Tuesday, December 12, 2006

Sept. 21, 1976: did the U.S. drop the ball?...

In the context, of course, the U.S. had just finished "losing" the Vietnam War, and the military (so I've been told) was back on its heels, certainly unwilling to bring some true muscle to bear on Chile. And that whole Communist thing was goin' full bloom too. You guys were alive. Give me a bit more backdrop on this. I don't like the idea of Ruskies bringing nuclear material into London, and I certainly don't like the idea of a Chilean Dictator — regardless of whether the U.S. does or doesn't support him — blowing people up in MY nation's capital.

So like I said, now's the time to set me straight, or add to what I've already set down.

3 comments:

My Frontier Thesis said...

I understand that my enemy's enemy is my friend (politically at least), but we have enough Americans whacking other Americans within our borders. We don't need South Americans doing it too. Unless, of course, some of our own D.C.'ists were in on it — I'm almost certain of that.

Arelcao Akleos said...

But MFT you do realize that foreigners whacking folks on some sort of contract hit has a very long tradition here? Starting in the 1920s, the Soviet Union commissioned multiple murders here in the States, before WWII focussing on "dissidents" or on yankee communists who were causing problems in establishing the party line within the american communist party. After WWII extending to whacks on foes of communism, as well. There is also, of course, that huge question mark as to JFK. But the Soviet Union is obvious. As was Nazi Germany. So let me just list some political hits since I was no longer a mer pup.
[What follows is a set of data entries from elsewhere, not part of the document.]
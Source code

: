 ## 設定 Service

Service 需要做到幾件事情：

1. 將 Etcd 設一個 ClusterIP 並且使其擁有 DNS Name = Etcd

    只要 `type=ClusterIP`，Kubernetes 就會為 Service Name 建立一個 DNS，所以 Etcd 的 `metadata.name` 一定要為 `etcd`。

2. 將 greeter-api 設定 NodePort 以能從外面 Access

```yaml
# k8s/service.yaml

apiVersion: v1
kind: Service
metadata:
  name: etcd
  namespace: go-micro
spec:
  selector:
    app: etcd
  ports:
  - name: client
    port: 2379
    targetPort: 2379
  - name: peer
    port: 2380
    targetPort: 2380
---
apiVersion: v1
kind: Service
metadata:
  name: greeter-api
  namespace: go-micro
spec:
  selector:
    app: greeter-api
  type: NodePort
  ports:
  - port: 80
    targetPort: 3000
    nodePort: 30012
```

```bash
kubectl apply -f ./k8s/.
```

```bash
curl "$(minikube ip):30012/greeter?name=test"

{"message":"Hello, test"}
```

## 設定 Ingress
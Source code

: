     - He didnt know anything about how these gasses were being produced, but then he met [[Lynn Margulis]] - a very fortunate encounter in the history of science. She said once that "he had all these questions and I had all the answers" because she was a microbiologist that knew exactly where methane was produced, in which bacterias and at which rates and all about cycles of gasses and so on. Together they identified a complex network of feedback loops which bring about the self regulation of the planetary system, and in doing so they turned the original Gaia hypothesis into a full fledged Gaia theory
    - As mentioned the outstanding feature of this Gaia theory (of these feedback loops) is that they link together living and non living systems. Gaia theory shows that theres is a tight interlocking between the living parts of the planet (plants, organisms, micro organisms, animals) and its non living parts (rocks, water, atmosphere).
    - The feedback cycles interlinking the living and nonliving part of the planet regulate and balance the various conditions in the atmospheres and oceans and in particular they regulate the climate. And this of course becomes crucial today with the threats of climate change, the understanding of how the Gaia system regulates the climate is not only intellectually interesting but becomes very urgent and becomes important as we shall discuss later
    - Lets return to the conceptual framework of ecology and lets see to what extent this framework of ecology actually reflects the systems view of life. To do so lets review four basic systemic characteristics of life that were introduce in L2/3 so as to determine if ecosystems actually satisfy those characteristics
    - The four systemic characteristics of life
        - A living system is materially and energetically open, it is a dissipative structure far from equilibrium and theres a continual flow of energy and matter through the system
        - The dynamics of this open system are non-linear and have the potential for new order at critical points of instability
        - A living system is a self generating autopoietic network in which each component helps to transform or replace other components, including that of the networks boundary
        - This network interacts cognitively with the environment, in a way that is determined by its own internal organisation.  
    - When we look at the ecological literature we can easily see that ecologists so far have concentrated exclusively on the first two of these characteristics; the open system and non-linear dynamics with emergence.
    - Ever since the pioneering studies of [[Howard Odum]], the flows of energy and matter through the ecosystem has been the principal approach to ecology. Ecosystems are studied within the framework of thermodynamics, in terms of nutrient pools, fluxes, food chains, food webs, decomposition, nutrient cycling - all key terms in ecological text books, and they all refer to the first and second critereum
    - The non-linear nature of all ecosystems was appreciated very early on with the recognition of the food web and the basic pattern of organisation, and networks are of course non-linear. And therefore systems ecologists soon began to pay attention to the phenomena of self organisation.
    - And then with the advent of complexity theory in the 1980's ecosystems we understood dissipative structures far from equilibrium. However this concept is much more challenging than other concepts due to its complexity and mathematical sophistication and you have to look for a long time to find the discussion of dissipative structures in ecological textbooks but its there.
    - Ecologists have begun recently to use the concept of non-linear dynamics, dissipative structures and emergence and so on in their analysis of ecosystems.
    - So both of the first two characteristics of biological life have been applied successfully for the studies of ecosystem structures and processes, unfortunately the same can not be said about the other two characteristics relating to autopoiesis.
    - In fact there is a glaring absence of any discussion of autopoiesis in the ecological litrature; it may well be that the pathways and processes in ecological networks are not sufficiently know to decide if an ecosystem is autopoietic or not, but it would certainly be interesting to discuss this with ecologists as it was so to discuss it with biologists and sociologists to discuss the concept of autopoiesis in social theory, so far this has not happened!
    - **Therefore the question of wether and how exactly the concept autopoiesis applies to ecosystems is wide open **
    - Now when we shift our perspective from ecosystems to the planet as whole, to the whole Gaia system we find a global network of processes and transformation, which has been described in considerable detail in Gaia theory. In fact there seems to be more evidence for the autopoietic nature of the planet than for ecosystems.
Both Iran and Iraq carried out a significant number of assassinations here in the USA, targeting refugees from the Baath and the Islamic government. Syria and Libya ditto. Also, the Soviet Union, Romania under Ceausescu [one was a prof shot through the head in the Divinit School at University of Chicago when I was there] Castro's Cuba (up to today), the PRC, Taiwan under the old KMT dictatorship [in the days of chiang kai shek and then his son], a large number targeted by the Saudis and other IM groups, either for dissidence or for becoming to prominent in "westernizing" Islam [for example, the Imam of the mosque in Denver, gunned down by Whahabis in th 1980s for the "crime" of allowing men and women to participate together in worship], a very large number targeted by druglords and government officials associated with drugs or other smuggling into this country, and the list of targeted dead here includes FBI agents, Judges, and government prosecutors. And this is just a sample, MFT. In other words, if you are in a mood to get into a high dudgeon over foreigners slinging their shit, at us or each other, in our home, then there has been very much such shit, deserving high dudgeon, for a very long time.
Now, as for Pinochet. Yes, he carried out a hit on Letelier (?) [and there may have been others I did not know about]. Pinochet was a genuine Latin dictator, and he did kill enemies, in the thousands. What was very peculiar about Pinochet, and I use that word precisely in that I cannot think of any other Latin dictator who behaved similarly in this regard [although there may have been some others] , is [a] instead of seeing power as license to make his nation into the plaything for his cohorts [as both Red, e.g Castro, Chavez, Trujillo, or Brown, e.g Peron, Noriega, or Portez-Diaz, socialists did with full gusto], he consciously set out to bring in some of the world's top economists to establish the foundation for a materially healthy society. It is no accident at all that in the last three decades Chile has been the one vibrant economy in a sea of crap. That was a peculiar thing to do in a world of Caudillos, but was especially peculiar is that he then set up the transition to democracy, and voluntarily, without any armed threat to coerce him, surrendered power so that democracy could supplant his rule. Which it did, and which has lasted up to now [again, a rarity in a continent far more politically comfortable with Presidents for Life, it seems, than the prospect of getting voted out of office. As the fortunes of democracy waxed, and now as they wane, in Latin America, Chile has been in my lifetime the one true success. And this was due to Pinochet, and no one else. Certainly not Allende, who was busy importing Soviet and East German forces to organize that brilliant and radiant future which would no longer need any stinking elections. Like most of Pepe's favorite "statesmen", free elections were really needed just one time. After that, the People having won, why give license to counterrevolutionary elements?
So, MFT, you can blast the corpse of Pinochet all you want for having been a dictator and a man capable of murder. That he was. But then you should also wonder at what he also was, the dictator who volunteered to leave power so a genuine democracy could grow, and who left his nation far wealthier and freer than how he found it. I don't think we may ever see the likes of him again, although the hordes of strongmen who were good solid pepean run of the mill strongmen will ever flourish, it seems.
That, I think, was AIs point. Condemn Pinochet, sure,, but then have the clear eye to see, and the courage to praise, all the good he brought. And if you don't think he did, sojourn a while in Chile, and then do so in Venezuela, or Cuba, or Peru, or Nicaragua, or Mexico [and many other places in Gringo Hating Country] and simply let the contrast be something you experience for yourself.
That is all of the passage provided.